Depois veio a proposta de lei relativa ao emparcelamento da propriedade rústica, sobre a qual a Câmara discutiu ardorosamente e se dividiu na sua votação. E, coisa curiosa, venceu a corrente de opinião menos conservadora e menos tradicional da Câmara.
Bastam-me estes dois exemplos citados por ordem cronológica para chegar aonde quero.
V. Ex.ª, Sr. Presidente, apareceu então com toda a pujança da sua inteligência, com toda a capacidade do seu poder de síntese, com toda a tolerância do seu temperamento de homem político, com toda a generosidade do seu coração de homem de bem.
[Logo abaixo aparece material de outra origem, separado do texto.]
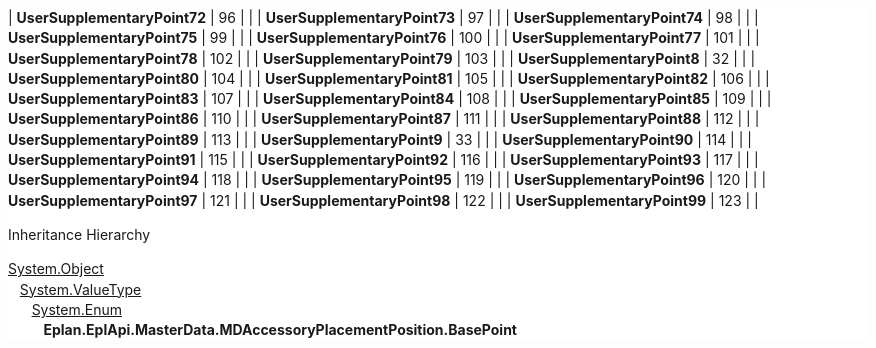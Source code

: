 | **UserSupplementaryPoint72** | 96 |  |
| **UserSupplementaryPoint73** | 97 |  |
| **UserSupplementaryPoint74** | 98 |  |
| **UserSupplementaryPoint75** | 99 |  |
| **UserSupplementaryPoint76** | 100 |  |
| **UserSupplementaryPoint77** | 101 |  |
| **UserSupplementaryPoint78** | 102 |  |
| **UserSupplementaryPoint79** | 103 |  |
| **UserSupplementaryPoint8** | 32 |  |
| **UserSupplementaryPoint80** | 104 |  |
| **UserSupplementaryPoint81** | 105 |  |
| **UserSupplementaryPoint82** | 106 |  |
| **UserSupplementaryPoint83** | 107 |  |
| **UserSupplementaryPoint84** | 108 |  |
| **UserSupplementaryPoint85** | 109 |  |
| **UserSupplementaryPoint86** | 110 |  |
| **UserSupplementaryPoint87** | 111 |  |
| **UserSupplementaryPoint88** | 112 |  |
| **UserSupplementaryPoint89** | 113 |  |
| **UserSupplementaryPoint9** | 33 |  |
| **UserSupplementaryPoint90** | 114 |  |
| **UserSupplementaryPoint91** | 115 |  |
| **UserSupplementaryPoint92** | 116 |  |
| **UserSupplementaryPoint93** | 117 |  |
| **UserSupplementaryPoint94** | 118 |  |
| **UserSupplementaryPoint95** | 119 |  |
| **UserSupplementaryPoint96** | 120 |  |
| **UserSupplementaryPoint97** | 121 |  |
| **UserSupplementaryPoint98** | 122 |  |
| **UserSupplementaryPoint99** | 123 |  |

Inheritance Hierarchy

[System.Object](#)  
   [System.ValueType](#)  
      [System.Enum](#)  
         **Eplan.EplApi.MasterData.MDAccessoryPlacementPosition.BasePoint**
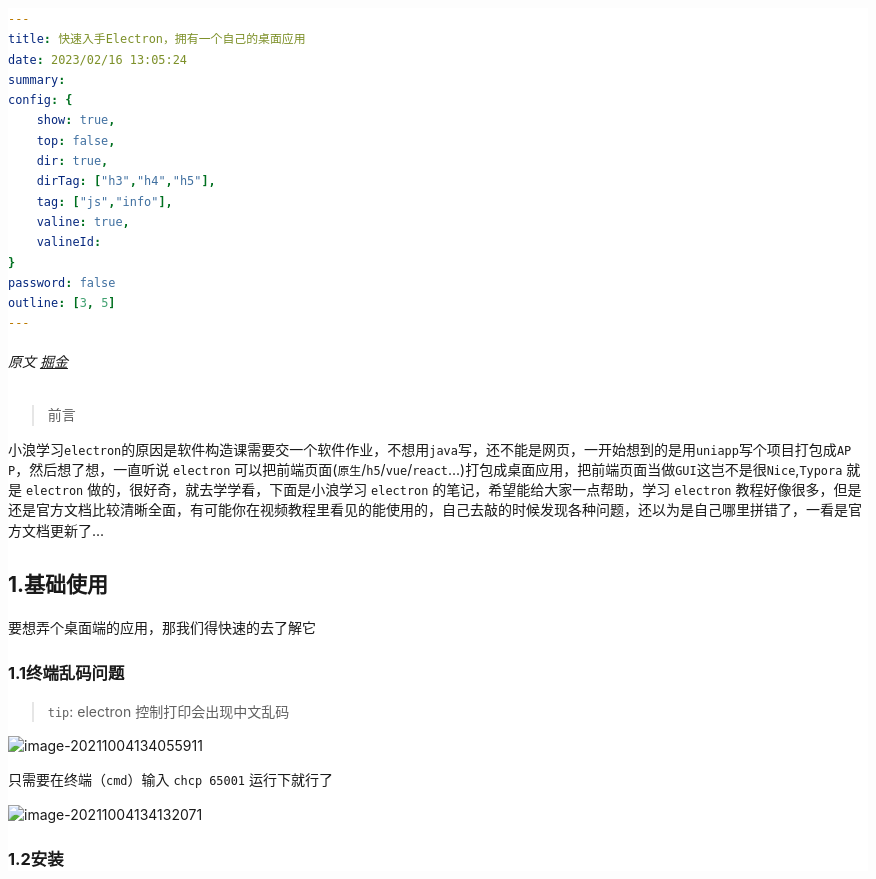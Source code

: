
 ```yaml
---
title: 快速入手Electron，拥有一个自己的桌面应用
date: 2023/02/16 13:05:24
summary: 
config: {
    show: true,
    top: false,
    dir: true,
    dirTag: ["h3","h4","h5"],
    tag: ["js","info"],
    valine: true,
    valineId: 
}
password: false
outline: [3, 5]
---
```


###### 原文 [掘金](https://juejin.cn/post/7015476516196712462)

<div class="markdown-body cache"><blockquote>
<p>前言</p>
</blockquote>
<p>小浪学习<code>electron</code>的原因是软件构造课需要交一个软件作业，不想用<code>java</code>写，还不能是网页，一开始想到的是用<code>uniapp</code>写个项目打包成<code>APP</code>，然后想了想，一直听说 <code>electron</code> 可以把前端页面(<code>原生</code>/<code>h5</code>/<code>vue</code>/<code>react</code>...)打包成桌面应用，把前端页面当做<code>GUI</code>这岂不是很<code>Nice</code>,<code>Typora</code> 就是 <code>electron</code> 做的，很好奇，就去学学看，下面是小浪学习 <code>electron</code> 的笔记，希望能给大家一点帮助，学习 <code>electron</code> 教程好像很多，但是还是官方文档比较清晰全面，有可能你在视频教程里看见的能使用的，自己去敲的时候发现各种问题，还以为是自己哪里拼错了，一看是官方文档更新了...</p>


## 1.基础使用

            
<p>要想弄个桌面端的应用，那我们得快速的去了解它</p>


### 1.1终端乱码问题

            
<blockquote>
<p><code>tip</code>: electron 控制打印会出现中文乱码</p>
</blockquote>
<p><img src="https://p3-juejin.byteimg.com/tos-cn-i-k3u1fbpfcp/415ede9a1d404238b155cab94420d9f7~tplv-k3u1fbpfcp-zoom-in-crop-mark:4536:0:0:0.image" alt="image-20211004134055911" loading="lazy"></p>
<p>只需要在终端（<code>cmd</code>）输入   <code>chcp 65001</code> 运行下就行了</p>
<p><img src="https://p3-juejin.byteimg.com/tos-cn-i-k3u1fbpfcp/1cc9e6036f4949e5becdd4c2bec3badb~tplv-k3u1fbpfcp-zoom-in-crop-mark:4536:0:0:0.image" alt="image-20211004134132071" loading="lazy"></p>


### 1.2安装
Creio que ninguém pode dizer que não usou da plena liberdade de expressão dentro desta Casa. Creio que ninguém, com verdade, pode dizer que alguma vez foi coagido a dizer o que não queria.
Esta foi a primeira lição que V. Ex.ª me deu, e, como para ela tinha uma grande receptividade, convenci-me de que não havia razões para receios ou dúvidas. Depois, ao longo das sessões da VIII Legislatura, V. Ex.ª foi ensinando, pelo exemplo, que a defesa dos interesses do Estado era a condição primeira da actividade política, que o interesse colectivo se devia sobrepor ao interesse individual, que não há boa administração pública sem uma determinada disciplina política... e não me alongo mais, apenas me permitindo recomendar aos Srs. Deputados que entraram de novo nesta legislatura a leitura do extraordinário depoimento político que o Dr. Mário de Figueiredo fez a esta Câmara no encerramento da legislatura passada.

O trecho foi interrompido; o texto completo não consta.